Task to complete:
Find the word "tuned" in the listing; pull out each line holding it.

The data:
--------

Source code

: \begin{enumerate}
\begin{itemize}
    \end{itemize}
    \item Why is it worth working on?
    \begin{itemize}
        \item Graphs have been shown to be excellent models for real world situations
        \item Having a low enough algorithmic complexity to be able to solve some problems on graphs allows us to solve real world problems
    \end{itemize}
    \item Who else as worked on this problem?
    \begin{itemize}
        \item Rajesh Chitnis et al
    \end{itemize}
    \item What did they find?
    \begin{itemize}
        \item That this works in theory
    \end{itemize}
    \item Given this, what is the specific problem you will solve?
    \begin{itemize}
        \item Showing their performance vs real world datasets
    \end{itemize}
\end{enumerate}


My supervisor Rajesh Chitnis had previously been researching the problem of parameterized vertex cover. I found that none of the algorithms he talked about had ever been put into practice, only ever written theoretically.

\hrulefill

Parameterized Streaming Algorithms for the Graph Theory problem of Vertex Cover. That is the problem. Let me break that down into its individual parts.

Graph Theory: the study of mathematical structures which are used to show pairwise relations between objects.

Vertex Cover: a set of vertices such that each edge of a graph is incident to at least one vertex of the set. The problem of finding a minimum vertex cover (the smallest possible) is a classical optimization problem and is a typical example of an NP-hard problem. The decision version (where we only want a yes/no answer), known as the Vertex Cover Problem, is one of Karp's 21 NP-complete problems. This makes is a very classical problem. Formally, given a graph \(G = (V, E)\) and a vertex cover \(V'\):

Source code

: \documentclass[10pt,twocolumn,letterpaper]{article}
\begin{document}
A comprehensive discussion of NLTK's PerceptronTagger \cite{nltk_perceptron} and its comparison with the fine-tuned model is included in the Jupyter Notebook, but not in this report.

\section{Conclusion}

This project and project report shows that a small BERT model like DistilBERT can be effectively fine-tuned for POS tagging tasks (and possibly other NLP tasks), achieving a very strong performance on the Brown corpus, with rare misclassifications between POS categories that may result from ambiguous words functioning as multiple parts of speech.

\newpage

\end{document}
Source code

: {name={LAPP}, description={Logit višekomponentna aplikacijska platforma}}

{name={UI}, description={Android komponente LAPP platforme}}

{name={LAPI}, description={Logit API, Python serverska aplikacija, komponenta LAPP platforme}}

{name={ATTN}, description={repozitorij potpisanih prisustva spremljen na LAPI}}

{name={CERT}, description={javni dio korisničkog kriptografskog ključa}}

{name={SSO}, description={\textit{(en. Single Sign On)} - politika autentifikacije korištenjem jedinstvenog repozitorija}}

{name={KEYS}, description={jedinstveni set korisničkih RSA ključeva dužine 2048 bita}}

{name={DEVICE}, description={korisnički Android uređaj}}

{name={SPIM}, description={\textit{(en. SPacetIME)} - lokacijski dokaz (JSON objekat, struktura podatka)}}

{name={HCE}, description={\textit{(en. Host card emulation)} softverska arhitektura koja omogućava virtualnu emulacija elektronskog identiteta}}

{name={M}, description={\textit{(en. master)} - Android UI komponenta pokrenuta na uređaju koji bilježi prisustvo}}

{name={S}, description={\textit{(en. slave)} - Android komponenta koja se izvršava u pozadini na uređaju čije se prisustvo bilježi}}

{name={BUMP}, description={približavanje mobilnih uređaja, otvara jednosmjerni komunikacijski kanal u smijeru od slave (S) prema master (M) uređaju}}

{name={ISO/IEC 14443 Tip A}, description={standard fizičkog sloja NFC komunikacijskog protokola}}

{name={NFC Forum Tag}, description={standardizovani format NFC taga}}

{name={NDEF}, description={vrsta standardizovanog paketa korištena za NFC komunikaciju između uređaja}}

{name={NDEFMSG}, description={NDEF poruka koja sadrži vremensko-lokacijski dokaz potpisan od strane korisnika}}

--------

Solved problem:
A comprehensive discussion of NLTK's PerceptronTagger \cite{nltk_perceptron} and its comparison with the fine-tuned model is included in the Jupyter Notebook, but not in this report.
This project and project report shows that a small BERT model like DistilBERT can be effectively fine-tuned for POS tagging tasks (and possibly other NLP tasks), achieving a very strong performance on the Brown corpus, with rare misclassifications between POS categories that may result from ambiguous words functioning as multiple parts of speech.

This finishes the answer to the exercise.